Requirement>
Return each line of the records below that contains the word "every".

┄┄┄┄┄┄┄┄┄┄┄┄┄┄┄┄┄┄┄┄

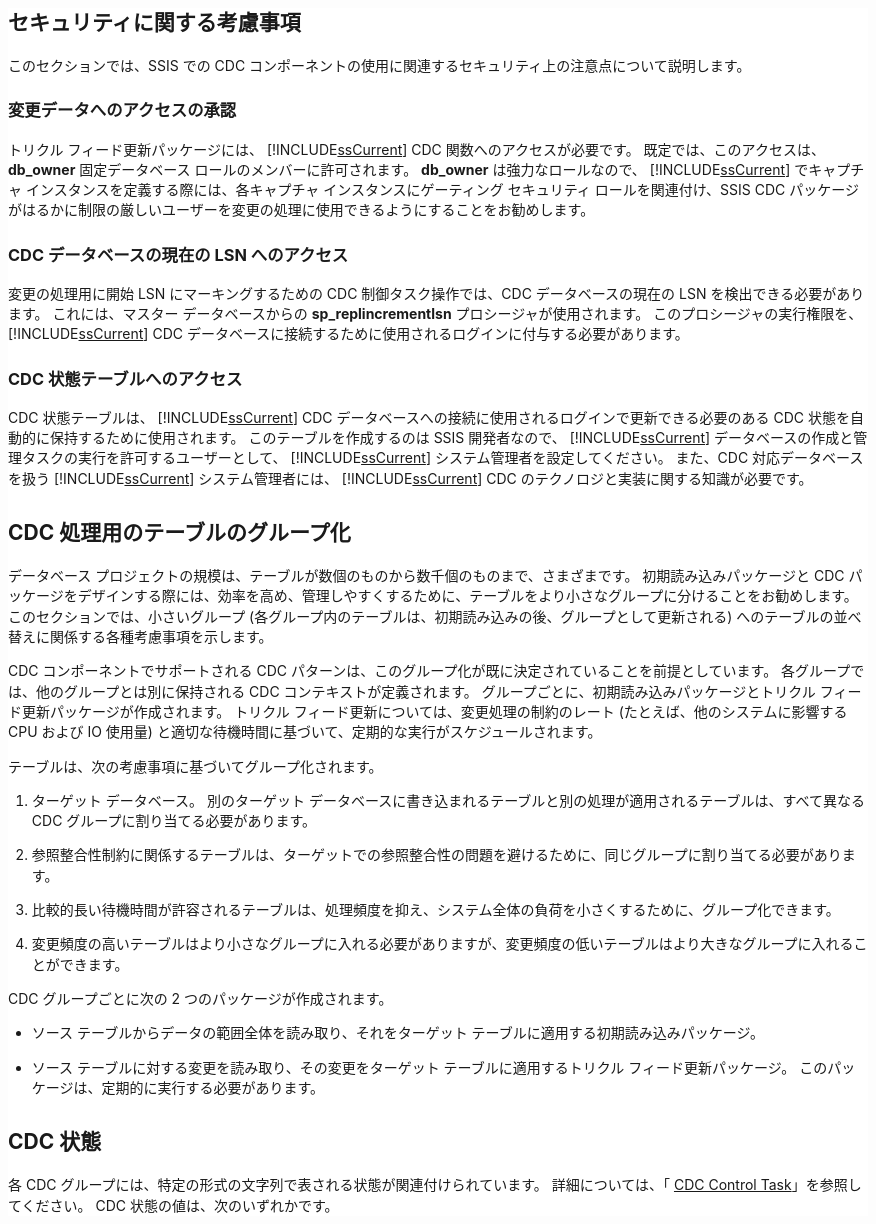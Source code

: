 ## <a name="security-considerations"></a>セキュリティに関する考慮事項  
 このセクションでは、SSIS での CDC コンポーネントの使用に関連するセキュリティ上の注意点について説明します。  
  
### <a name="access-authorization-to-change-data"></a>変更データへのアクセスの承認  
 トリクル フィード更新パッケージには、 [!INCLUDE[ssCurrent](../../../includes/sscurrent-md.md)] CDC 関数へのアクセスが必要です。 既定では、このアクセスは、 **db_owner** 固定データベース ロールのメンバーに許可されます。 **db_owner** は強力なロールなので、 [!INCLUDE[ssCurrent](../../../includes/sscurrent-md.md)] でキャプチャ インスタンスを定義する際には、各キャプチャ インスタンスにゲーティング セキュリティ ロールを関連付け、SSIS CDC パッケージがはるかに制限の厳しいユーザーを変更の処理に使用できるようにすることをお勧めします。  
  
### <a name="access-to-cdc-database-current-lsn"></a>CDC データベースの現在の LSN へのアクセス  
 変更の処理用に開始 LSN にマーキングするための CDC 制御タスク操作では、CDC データベースの現在の LSN を検出できる必要があります。 これには、マスター データベースからの **sp_replincrementlsn** プロシージャが使用されます。 このプロシージャの実行権限を、 [!INCLUDE[ssCurrent](../../../includes/sscurrent-md.md)] CDC データベースに接続するために使用されるログインに付与する必要があります。  
  
### <a name="access-to-cdc-states-table"></a>CDC 状態テーブルへのアクセス  
 CDC 状態テーブルは、 [!INCLUDE[ssCurrent](../../../includes/sscurrent-md.md)] CDC データベースへの接続に使用されるログインで更新できる必要のある CDC 状態を自動的に保持するために使用されます。 このテーブルを作成するのは SSIS 開発者なので、 [!INCLUDE[ssCurrent](../../../includes/sscurrent-md.md)] データベースの作成と管理タスクの実行を許可するユーザーとして、 [!INCLUDE[ssCurrent](../../../includes/sscurrent-md.md)] システム管理者を設定してください。 また、CDC 対応データベースを扱う [!INCLUDE[ssCurrent](../../../includes/sscurrent-md.md)] システム管理者には、 [!INCLUDE[ssCurrent](../../../includes/sscurrent-md.md)] CDC のテクノロジと実装に関する知識が必要です。  
  
## <a name="grouping-tables-for-cdc-processing"></a>CDC 処理用のテーブルのグループ化  
 データベース プロジェクトの規模は、テーブルが数個のものから数千個のものまで、さまざまです。 初期読み込みパッケージと CDC パッケージをデザインする際には、効率を高め、管理しやすくするために、テーブルをより小さなグループに分けることをお勧めします。 このセクションでは、小さいグループ (各グループ内のテーブルは、初期読み込みの後、グループとして更新される) へのテーブルの並べ替えに関係する各種考慮事項を示します。  
  
 CDC コンポーネントでサポートされる CDC パターンは、このグループ化が既に決定されていることを前提としています。 各グループでは、他のグループとは別に保持される CDC コンテキストが定義されます。 グループごとに、初期読み込みパッケージとトリクル フィード更新パッケージが作成されます。 トリクル フィード更新については、変更処理の制約のレート (たとえば、他のシステムに影響する CPU および IO 使用量) と適切な待機時間に基づいて、定期的な実行がスケジュールされます。  
  
 テーブルは、次の考慮事項に基づいてグループ化されます。  
  
1.  ターゲット データベース。 別のターゲット データベースに書き込まれるテーブルと別の処理が適用されるテーブルは、すべて異なる CDC グループに割り当てる必要があります。  
  
2.  参照整合性制約に関係するテーブルは、ターゲットでの参照整合性の問題を避けるために、同じグループに割り当てる必要があります。  
  
3.  比較的長い待機時間が許容されるテーブルは、処理頻度を抑え、システム全体の負荷を小さくするために、グループ化できます。  
  
4.  変更頻度の高いテーブルはより小さなグループに入れる必要がありますが、変更頻度の低いテーブルはより大きなグループに入れることができます。  
  
 CDC グループごとに次の 2 つのパッケージが作成されます。  
  
-   ソース テーブルからデータの範囲全体を読み取り、それをターゲット テーブルに適用する初期読み込みパッケージ。  
  
-   ソース テーブルに対する変更を読み取り、その変更をターゲット テーブルに適用するトリクル フィード更新パッケージ。 このパッケージは、定期的に実行する必要があります。  
  
## <a name="cdc-state"></a>CDC 状態  
 各 CDC グループには、特定の形式の文字列で表される状態が関連付けられています。 詳細については、「 [CDC Control Task](../control-flow/cdc-control-task.md)」を参照してください。 CDC 状態の値は、次のいずれかです。  
  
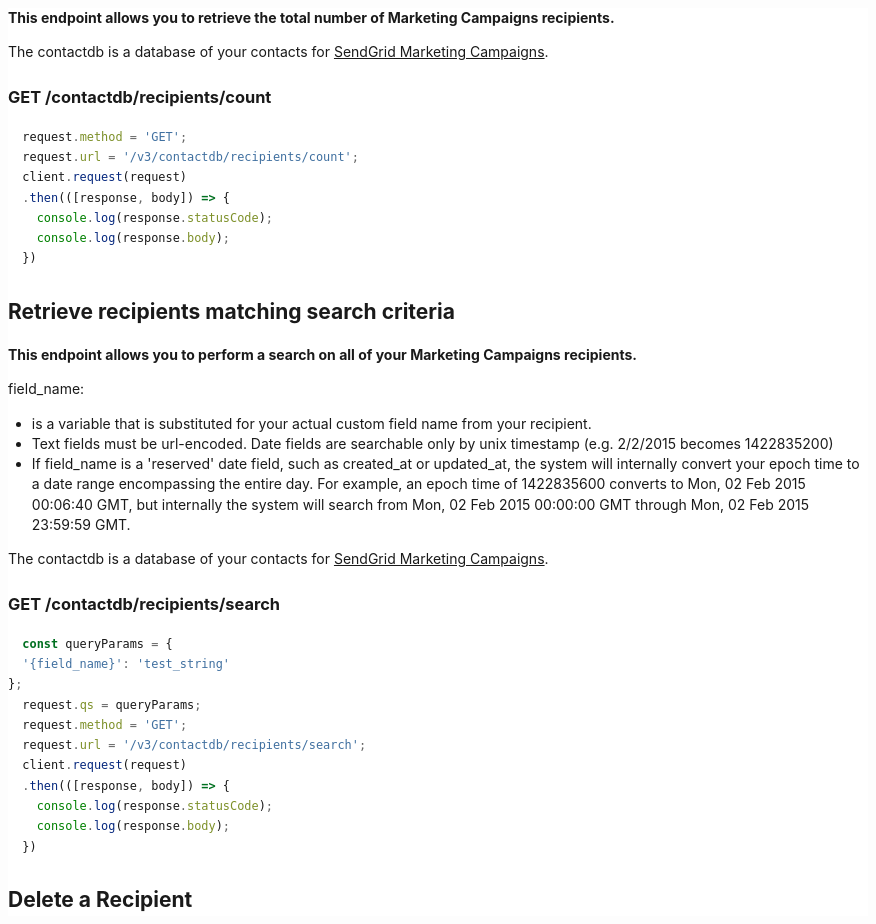 **This endpoint allows you to retrieve the total number of Marketing Campaigns recipients.**

The contactdb is a database of your contacts for [SendGrid Marketing Campaigns](https://sendgrid.com/docs/User_Guide/Marketing_Campaigns/index.html).

### GET /contactdb/recipients/count


```javascript
  request.method = 'GET';
  request.url = '/v3/contactdb/recipients/count';
  client.request(request)
  .then(([response, body]) => {
    console.log(response.statusCode);
    console.log(response.body);
  })
```
## Retrieve recipients matching search criteria

**This endpoint allows you to perform a search on all of your Marketing Campaigns recipients.**

field_name:

* is a variable that is substituted for your actual custom field name from your recipient.
* Text fields must be url-encoded. Date fields are searchable only by unix timestamp (e.g. 2/2/2015 becomes 1422835200)
* If field_name is a 'reserved' date field, such as created_at or updated_at, the system will internally convert
your epoch time to a date range encompassing the entire day. For example, an epoch time of 1422835600 converts to
Mon, 02 Feb 2015 00:06:40 GMT, but internally the system will search from Mon, 02 Feb 2015 00:00:00 GMT through
Mon, 02 Feb 2015 23:59:59 GMT.

The contactdb is a database of your contacts for [SendGrid Marketing Campaigns](https://sendgrid.com/docs/User_Guide/Marketing_Campaigns/index.html).

### GET /contactdb/recipients/search


```javascript
  const queryParams = {
  '{field_name}': 'test_string'
};
  request.qs = queryParams;
  request.method = 'GET';
  request.url = '/v3/contactdb/recipients/search';
  client.request(request)
  .then(([response, body]) => {
    console.log(response.statusCode);
    console.log(response.body);
  })
```
## Delete a Recipient
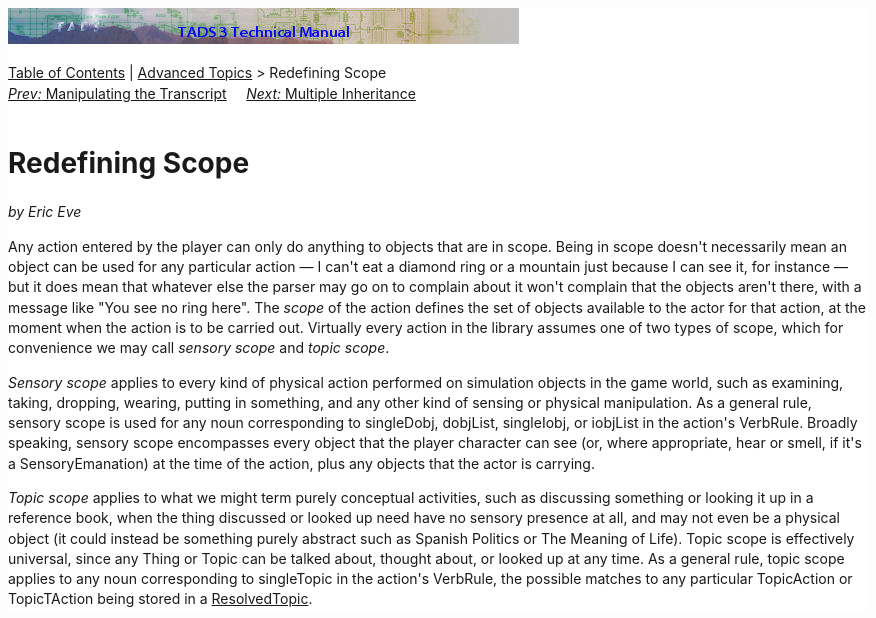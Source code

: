 <div class="topbar">

<img src="topbar.jpg" data-border="0" />

</div>

<div class="nav">

<a href="toc.htm" class="nav">Table of Contents</a> \|
<a href="advtop.htm" class="nav">Advanced Topics</a> \> Redefining
Scope  
<span class="navnp"><a href="t3transcript.htm" class="nav"><em>Prev:</em> Manipulating the
Transcript</a>    
<a href="t3mi.htm" class="nav"><em>Next:</em> Multiple Inheritance</a>
    </span>

</div>

<div class="main">

# Redefining Scope

*by Eric Eve*

Any action entered by the player can only do anything to objects that
are in scope. Being in scope doesn't necessarily mean an object can be
used for any particular action — I can't eat a diamond ring or a
mountain just because I can see it, for instance — but it does mean that
whatever else the parser may go on to complain about it won't complain
that the objects aren't there, with a message like "You see no ring
here". The *scope* of the action defines the set of objects available to
the actor for that action, at the moment when the action is to be
carried out. Virtually every action in the library assumes one of two
types of scope, which for convenience we may call *sensory scope* and
*topic scope*.

*Sensory scope* applies to every kind of physical action performed on
simulation objects in the game world, such as examining, taking,
dropping, wearing, putting in something, and any other kind of sensing
or physical manipulation. As a general rule, sensory scope is used for
any noun corresponding to singleDobj, dobjList, singleIobj, or iobjList
in the action's VerbRule. Broadly speaking, sensory scope encompasses
every object that the player character can see (or, where appropriate,
hear or smell, if it's a SensoryEmanation) at the time of the action,
plus any objects that the actor is carrying.

*Topic scope* applies to what we might term purely conceptual
activities, such as discussing something or looking it up in a reference
book, when the thing discussed or looked up need have no sensory
presence at all, and may not even be a physical object (it could instead
be something purely abstract such as Spanish Politics or The Meaning of
Life). Topic scope is effectively universal, since any Thing or Topic
can be talked about, thought about, or looked up at any time. As a
general rule, topic scope applies to any noun corresponding to
singleTopic in the action's VerbRule, the possible matches to any
particular TopicAction or TopicTAction being stored in a
[ResolvedTopic](t3cycle.htm#topic).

┄┄┄┄┄┄┄┄┄┄┄┄┄┄┄┄┄┄┄┄

Exercise response>
carried out. Virtually every action in the library assumes one of two
*Sensory scope* applies to every kind of physical action performed on
every object that the player character can see (or, where appropriate,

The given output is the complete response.